Subject: Re: the path from nathanw_sa -> newlock2
To: Aaron J. Grier <agrier@poofygoof.com>
From: Perry E. Metzger <perry@piermont.com>
List: current-users
Date: 02/12/2007 16:56:46
"Aaron J. Grier" <agrier@poofygoof.com> writes:
> Q: why weren't the M:N bugs able to be fixed?
> A: the M:N code was complex and difficult to maintain.  nobody except
>    Nathan understood it, and he didn't have time to work on it.

Others understood it to a greater or lesser extent, but more or less
no one seemed to be able to kill all the bugs, and some of them were
quite severe. Nathan no longer seemed to have time to attack the
problem, but I'm not sure that was the only issue. Code like this is
insanely complex, and complexity breeds bugs. It isn't clear that even
an ideal group of developers with lots of time could have made it work
right -- consider that Sun ultimately abandoned M:N as unmaintainable
and had no shortage of people or resources.

> Q: if the M:N code was so complicated, why was it ever merged into
>    -current?
> A: at the time, NetBSD had no kernel threading support whatsoever, and
>    it was becoming clear that user-land libraries like pth and proven
>    threads weren't going to cut it.  given the choice between
>    experimental M:N threading code and no threading code, the choice was
>    obvious.

It wasn't obvious at the time that we'd have so much trouble making
the M:N code solid. There was no thought of it being an "interim"
measure or "better than nothing" -- it was not understood at the time
how hard it would be to get it working correctly. At the time we
believed that it would be the right solution long term.

> Q: why was M:N switched out completely for 1:1 without any overlap
>    period?
> A: resources were not available to deal with porting the existing M:N
>    code to the new kernel locking primitives due to the complexity of
>    the existing M:N code.  plus the M:N code was buggy.

If it had been simple to carry the code forward, perhaps it would have
been done, but it was not simple or even apparently feasible.
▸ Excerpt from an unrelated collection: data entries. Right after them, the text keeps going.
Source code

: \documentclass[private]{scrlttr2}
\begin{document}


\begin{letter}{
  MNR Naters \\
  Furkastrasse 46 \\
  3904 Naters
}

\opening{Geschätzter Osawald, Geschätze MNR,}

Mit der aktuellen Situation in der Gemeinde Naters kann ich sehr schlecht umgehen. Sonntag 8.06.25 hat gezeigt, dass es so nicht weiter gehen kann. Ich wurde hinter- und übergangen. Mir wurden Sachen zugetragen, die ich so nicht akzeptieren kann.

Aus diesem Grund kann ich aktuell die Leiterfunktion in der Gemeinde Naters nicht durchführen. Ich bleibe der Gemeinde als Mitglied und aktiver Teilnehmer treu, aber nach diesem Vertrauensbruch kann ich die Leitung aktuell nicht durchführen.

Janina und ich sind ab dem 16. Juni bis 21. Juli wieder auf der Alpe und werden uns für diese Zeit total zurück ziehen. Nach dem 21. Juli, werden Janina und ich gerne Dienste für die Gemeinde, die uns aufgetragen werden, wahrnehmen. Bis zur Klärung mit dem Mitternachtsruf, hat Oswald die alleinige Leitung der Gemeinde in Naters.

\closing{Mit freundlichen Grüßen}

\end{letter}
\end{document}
> Q: new locking primitives?
> A: the newlock2 branch started as a project by Andrew Doran to increase
>    the amount of parallel code paths in the kernel to avoid the "big
>    lock" which doesn't scale well.  given that multi-core processors are
>    the current standard for many architectures, this was deemed of great
>    importance by core.

I believe the newlock stuff was started by Jason Thorpe, actually, but
Andrew certainly brought it to fruition.

Perry